#### [PROBLEM DESCRIPTION]
Return the data in full, exactly as it was written.

++++++++++++++++++++

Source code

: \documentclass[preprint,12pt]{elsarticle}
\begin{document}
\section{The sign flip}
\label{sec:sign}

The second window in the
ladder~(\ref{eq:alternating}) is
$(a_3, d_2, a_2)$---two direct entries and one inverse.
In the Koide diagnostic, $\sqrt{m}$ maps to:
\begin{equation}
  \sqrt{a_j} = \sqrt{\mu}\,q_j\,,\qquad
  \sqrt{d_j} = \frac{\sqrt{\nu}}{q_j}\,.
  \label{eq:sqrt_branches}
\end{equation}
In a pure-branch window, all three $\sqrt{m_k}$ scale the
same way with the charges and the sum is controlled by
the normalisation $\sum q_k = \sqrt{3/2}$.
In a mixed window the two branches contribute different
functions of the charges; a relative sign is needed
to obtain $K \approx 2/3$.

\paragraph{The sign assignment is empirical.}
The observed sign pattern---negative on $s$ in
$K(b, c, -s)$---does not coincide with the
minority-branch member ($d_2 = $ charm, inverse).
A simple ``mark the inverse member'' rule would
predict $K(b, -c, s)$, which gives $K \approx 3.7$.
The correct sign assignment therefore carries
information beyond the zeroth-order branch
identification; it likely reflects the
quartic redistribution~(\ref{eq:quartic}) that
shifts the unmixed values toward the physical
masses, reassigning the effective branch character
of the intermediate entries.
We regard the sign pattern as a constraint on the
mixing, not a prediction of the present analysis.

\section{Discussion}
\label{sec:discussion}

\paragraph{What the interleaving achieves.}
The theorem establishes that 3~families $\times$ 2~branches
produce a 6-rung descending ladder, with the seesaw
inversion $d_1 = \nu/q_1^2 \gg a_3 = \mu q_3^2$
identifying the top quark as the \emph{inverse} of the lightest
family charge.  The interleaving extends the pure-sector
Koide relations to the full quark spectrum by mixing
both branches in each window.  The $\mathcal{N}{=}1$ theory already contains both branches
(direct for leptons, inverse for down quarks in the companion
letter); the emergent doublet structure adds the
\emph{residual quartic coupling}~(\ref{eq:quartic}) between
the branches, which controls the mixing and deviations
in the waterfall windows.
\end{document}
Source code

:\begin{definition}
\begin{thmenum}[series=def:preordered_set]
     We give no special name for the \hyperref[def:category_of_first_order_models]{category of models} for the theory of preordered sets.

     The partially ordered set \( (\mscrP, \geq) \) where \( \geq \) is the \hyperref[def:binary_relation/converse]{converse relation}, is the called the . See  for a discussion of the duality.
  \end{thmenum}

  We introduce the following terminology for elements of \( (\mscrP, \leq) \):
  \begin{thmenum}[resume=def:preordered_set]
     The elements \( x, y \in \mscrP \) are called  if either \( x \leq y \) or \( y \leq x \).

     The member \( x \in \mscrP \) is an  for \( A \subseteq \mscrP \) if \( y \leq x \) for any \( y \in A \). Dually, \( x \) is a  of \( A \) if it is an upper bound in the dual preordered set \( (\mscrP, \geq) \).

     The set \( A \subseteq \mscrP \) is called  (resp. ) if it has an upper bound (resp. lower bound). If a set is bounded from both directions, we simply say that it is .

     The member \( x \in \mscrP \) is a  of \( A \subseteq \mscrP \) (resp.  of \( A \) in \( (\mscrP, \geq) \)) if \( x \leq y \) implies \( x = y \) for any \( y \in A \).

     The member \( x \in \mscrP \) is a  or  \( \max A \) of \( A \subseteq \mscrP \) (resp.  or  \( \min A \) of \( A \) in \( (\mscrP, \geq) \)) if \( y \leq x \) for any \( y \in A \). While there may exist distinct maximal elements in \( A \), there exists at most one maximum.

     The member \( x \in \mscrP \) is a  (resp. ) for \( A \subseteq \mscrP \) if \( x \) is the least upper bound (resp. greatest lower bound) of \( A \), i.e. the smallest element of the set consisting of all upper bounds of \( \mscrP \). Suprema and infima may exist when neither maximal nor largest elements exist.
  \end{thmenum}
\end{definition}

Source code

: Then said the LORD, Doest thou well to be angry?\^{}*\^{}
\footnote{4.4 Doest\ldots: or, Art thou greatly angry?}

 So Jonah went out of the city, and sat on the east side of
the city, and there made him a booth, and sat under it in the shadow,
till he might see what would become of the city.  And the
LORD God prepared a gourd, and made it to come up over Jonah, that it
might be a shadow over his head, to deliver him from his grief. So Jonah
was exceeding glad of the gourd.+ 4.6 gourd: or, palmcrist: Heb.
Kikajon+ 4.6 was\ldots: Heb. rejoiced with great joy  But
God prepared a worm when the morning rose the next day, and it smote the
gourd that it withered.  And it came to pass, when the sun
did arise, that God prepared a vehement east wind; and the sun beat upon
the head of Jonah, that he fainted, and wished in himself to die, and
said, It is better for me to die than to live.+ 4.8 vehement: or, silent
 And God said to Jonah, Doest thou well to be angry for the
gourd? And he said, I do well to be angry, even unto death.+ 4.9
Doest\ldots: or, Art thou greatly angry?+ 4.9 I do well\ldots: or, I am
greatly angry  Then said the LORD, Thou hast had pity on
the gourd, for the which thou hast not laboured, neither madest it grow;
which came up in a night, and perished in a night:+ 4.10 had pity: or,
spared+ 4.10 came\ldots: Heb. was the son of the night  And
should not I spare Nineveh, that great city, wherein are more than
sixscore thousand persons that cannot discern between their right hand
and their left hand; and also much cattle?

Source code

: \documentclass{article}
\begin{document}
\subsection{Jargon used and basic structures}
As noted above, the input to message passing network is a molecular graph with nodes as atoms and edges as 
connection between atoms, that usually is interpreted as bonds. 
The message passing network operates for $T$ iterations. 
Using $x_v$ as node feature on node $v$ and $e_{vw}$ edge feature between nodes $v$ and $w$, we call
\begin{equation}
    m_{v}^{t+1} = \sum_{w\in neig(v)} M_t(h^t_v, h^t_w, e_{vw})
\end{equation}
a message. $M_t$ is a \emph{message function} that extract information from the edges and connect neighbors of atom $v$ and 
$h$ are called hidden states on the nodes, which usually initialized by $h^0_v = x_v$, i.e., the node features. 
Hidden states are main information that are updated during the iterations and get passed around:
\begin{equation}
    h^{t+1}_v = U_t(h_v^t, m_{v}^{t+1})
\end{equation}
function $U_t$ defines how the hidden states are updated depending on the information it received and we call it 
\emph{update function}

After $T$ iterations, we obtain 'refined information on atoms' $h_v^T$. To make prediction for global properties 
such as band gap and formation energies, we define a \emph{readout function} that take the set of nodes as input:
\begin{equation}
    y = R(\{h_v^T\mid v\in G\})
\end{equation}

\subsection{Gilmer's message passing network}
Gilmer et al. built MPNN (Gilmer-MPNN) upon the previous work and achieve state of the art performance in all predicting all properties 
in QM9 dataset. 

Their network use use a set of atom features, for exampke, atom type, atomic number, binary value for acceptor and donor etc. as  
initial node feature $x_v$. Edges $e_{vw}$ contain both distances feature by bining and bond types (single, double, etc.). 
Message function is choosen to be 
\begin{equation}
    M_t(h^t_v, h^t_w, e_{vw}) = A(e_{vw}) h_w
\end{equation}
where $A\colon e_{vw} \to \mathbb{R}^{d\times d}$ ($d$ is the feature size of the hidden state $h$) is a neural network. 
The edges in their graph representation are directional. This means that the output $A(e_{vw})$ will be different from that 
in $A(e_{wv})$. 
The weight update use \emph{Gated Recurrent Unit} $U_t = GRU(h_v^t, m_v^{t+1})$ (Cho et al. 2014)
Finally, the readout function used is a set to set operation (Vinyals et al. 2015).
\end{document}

++++++++++++++++++++

#### [ANSWER TO THIS EXERCISE]
Source code

: \documentclass[preprint,12pt]{elsarticle}
\begin{document}
\section{The sign flip}
\label{sec:sign}

The second window in the
ladder~(\ref{eq:alternating}) is
$(a_3, d_2, a_2)$---two direct entries and one inverse.
In the Koide diagnostic, $\sqrt{m}$ maps to:
\begin{equation}
  \sqrt{a_j} = \sqrt{\mu}\,q_j\,,\qquad
  \sqrt{d_j} = \frac{\sqrt{\nu}}{q_j}\,.
  \label{eq:sqrt_branches}
\end{equation}
In a pure-branch window, all three $\sqrt{m_k}$ scale the
same way with the charges and the sum is controlled by
the normalisation $\sum q_k = \sqrt{3/2}$.
In a mixed window the two branches contribute different
functions of the charges; a relative sign is needed
to obtain $K \approx 2/3$.

\paragraph{The sign assignment is empirical.}
The observed sign pattern---negative on $s$ in
$K(b, c, -s)$---does not coincide with the
minority-branch member ($d_2 = $ charm, inverse).
A simple ``mark the inverse member'' rule would
predict $K(b, -c, s)$, which gives $K \approx 3.7$.
The correct sign assignment therefore carries
information beyond the zeroth-order branch
identification; it likely reflects the
quartic redistribution~(\ref{eq:quartic}) that
shifts the unmixed values toward the physical
masses, reassigning the effective branch character
of the intermediate entries.
We regard the sign pattern as a constraint on the
mixing, not a prediction of the present analysis.

\section{Discussion}
\label{sec:discussion}

\paragraph{What the interleaving achieves.}
The theorem establishes that 3~families $\times$ 2~branches
produce a 6-rung descending ladder, with the seesaw
inversion $d_1 = \nu/q_1^2 \gg a_3 = \mu q_3^2$
identifying the top quark as the \emph{inverse} of the lightest
family charge.  The interleaving extends the pure-sector
Koide relations to the full quark spectrum by mixing
both branches in each window.  The $\mathcal{N}{=}1$ theory already contains both branches
(direct for leptons, inverse for down quarks in the companion
letter); the emergent doublet structure adds the
\emph{residual quartic coupling}~(\ref{eq:quartic}) between
the branches, which controls the mixing and deviations
in the waterfall windows.
\end{document}
Source code

:\begin{definition}
\begin{thmenum}[series=def:preordered_set]
     We give no special name for the \hyperref[def:category_of_first_order_models]{category of models} for the theory of preordered sets.

     The partially ordered set \( (\mscrP, \geq) \) where \( \geq \) is the \hyperref[def:binary_relation/converse]{converse relation}, is the called the . See  for a discussion of the duality.
  \end{thmenum}

  We introduce the following terminology for elements of \( (\mscrP, \leq) \):
  \begin{thmenum}[resume=def:preordered_set]
     The elements \( x, y \in \mscrP \) are called  if either \( x \leq y \) or \( y \leq x \).

     The member \( x \in \mscrP \) is an  for \( A \subseteq \mscrP \) if \( y \leq x \) for any \( y \in A \). Dually, \( x \) is a  of \( A \) if it is an upper bound in the dual preordered set \( (\mscrP, \geq) \).

     The set \( A \subseteq \mscrP \) is called  (resp. ) if it has an upper bound (resp. lower bound). If a set is bounded from both directions, we simply say that it is .

     The member \( x \in \mscrP \) is a  of \( A \subseteq \mscrP \) (resp.  of \( A \) in \( (\mscrP, \geq) \)) if \( x \leq y \) implies \( x = y \) for any \( y \in A \).

     The member \( x \in \mscrP \) is a  or  \( \max A \) of \( A \subseteq \mscrP \) (resp.  or  \( \min A \) of \( A \) in \( (\mscrP, \geq) \)) if \( y \leq x \) for any \( y \in A \). While there may exist distinct maximal elements in \( A \), there exists at most one maximum.

     The member \( x \in \mscrP \) is a  (resp. ) for \( A \subseteq \mscrP \) if \( x \) is the least upper bound (resp. greatest lower bound) of \( A \), i.e. the smallest element of the set consisting of all upper bounds of \( \mscrP \). Suprema and infima may exist when neither maximal nor largest elements exist.
  \end{thmenum}
\end{definition}

Source code

: Then said the LORD, Doest thou well to be angry?\^{}*\^{}
\footnote{4.4 Doest\ldots: or, Art thou greatly angry?}

 So Jonah went out of the city, and sat on the east side of
the city, and there made him a booth, and sat under it in the shadow,
till he might see what would become of the city.  And the
LORD God prepared a gourd, and made it to come up over Jonah, that it
might be a shadow over his head, to deliver him from his grief. So Jonah
was exceeding glad of the gourd.+ 4.6 gourd: or, palmcrist: Heb.
Kikajon+ 4.6 was\ldots: Heb. rejoiced with great joy  But
God prepared a worm when the morning rose the next day, and it smote the
gourd that it withered.  And it came to pass, when the sun
did arise, that God prepared a vehement east wind; and the sun beat upon
the head of Jonah, that he fainted, and wished in himself to die, and
said, It is better for me to die than to live.+ 4.8 vehement: or, silent
 And God said to Jonah, Doest thou well to be angry for the
gourd? And he said, I do well to be angry, even unto death.+ 4.9
Doest\ldots: or, Art thou greatly angry?+ 4.9 I do well\ldots: or, I am
greatly angry  Then said the LORD, Thou hast had pity on
the gourd, for the which thou hast not laboured, neither madest it grow;
which came up in a night, and perished in a night:+ 4.10 had pity: or,
spared+ 4.10 came\ldots: Heb. was the son of the night  And
should not I spare Nineveh, that great city, wherein are more than
sixscore thousand persons that cannot discern between their right hand
and their left hand; and also much cattle?

Source code

: \documentclass{article}
\begin{document}
\subsection{Jargon used and basic structures}
As noted above, the input to message passing network is a molecular graph with nodes as atoms and edges as 
connection between atoms, that usually is interpreted as bonds. 
The message passing network operates for $T$ iterations. 
Using $x_v$ as node feature on node $v$ and $e_{vw}$ edge feature between nodes $v$ and $w$, we call
\begin{equation}
    m_{v}^{t+1} = \sum_{w\in neig(v)} M_t(h^t_v, h^t_w, e_{vw})
\end{equation}
a message. $M_t$ is a \emph{message function} that extract information from the edges and connect neighbors of atom $v$ and 
$h$ are called hidden states on the nodes, which usually initialized by $h^0_v = x_v$, i.e., the node features. 
Hidden states are main information that are updated during the iterations and get passed around:
\begin{equation}
    h^{t+1}_v = U_t(h_v^t, m_{v}^{t+1})
\end{equation}
function $U_t$ defines how the hidden states are updated depending on the information it received and we call it 
\emph{update function}

After $T$ iterations, we obtain 'refined information on atoms' $h_v^T$. To make prediction for global properties 
such as band gap and formation energies, we define a \emph{readout function} that take the set of nodes as input:
\begin{equation}
    y = R(\{h_v^T\mid v\in G\})
\end{equation}

\subsection{Gilmer's message passing network}
Gilmer et al. built MPNN (Gilmer-MPNN) upon the previous work and achieve state of the art performance in all predicting all properties 
in QM9 dataset. 

Their network use use a set of atom features, for exampke, atom type, atomic number, binary value for acceptor and donor etc. as  
initial node feature $x_v$. Edges $e_{vw}$ contain both distances feature by bining and bond types (single, double, etc.). 
Message function is choosen to be 
\begin{equation}
    M_t(h^t_v, h^t_w, e_{vw}) = A(e_{vw}) h_w
\end{equation}
where $A\colon e_{vw} \to \mathbb{R}^{d\times d}$ ($d$ is the feature size of the hidden state $h$) is a neural network. 
The edges in their graph representation are directional. This means that the output $A(e_{vw})$ will be different from that 
in $A(e_{wv})$. 
The weight update use \emph{Gated Recurrent Unit} $U_t = GRU(h_v^t, m_v^{t+1})$ (Cho et al. 2014)
Finally, the readout function used is a set to set operation (Vinyals et al. 2015).
\end{document}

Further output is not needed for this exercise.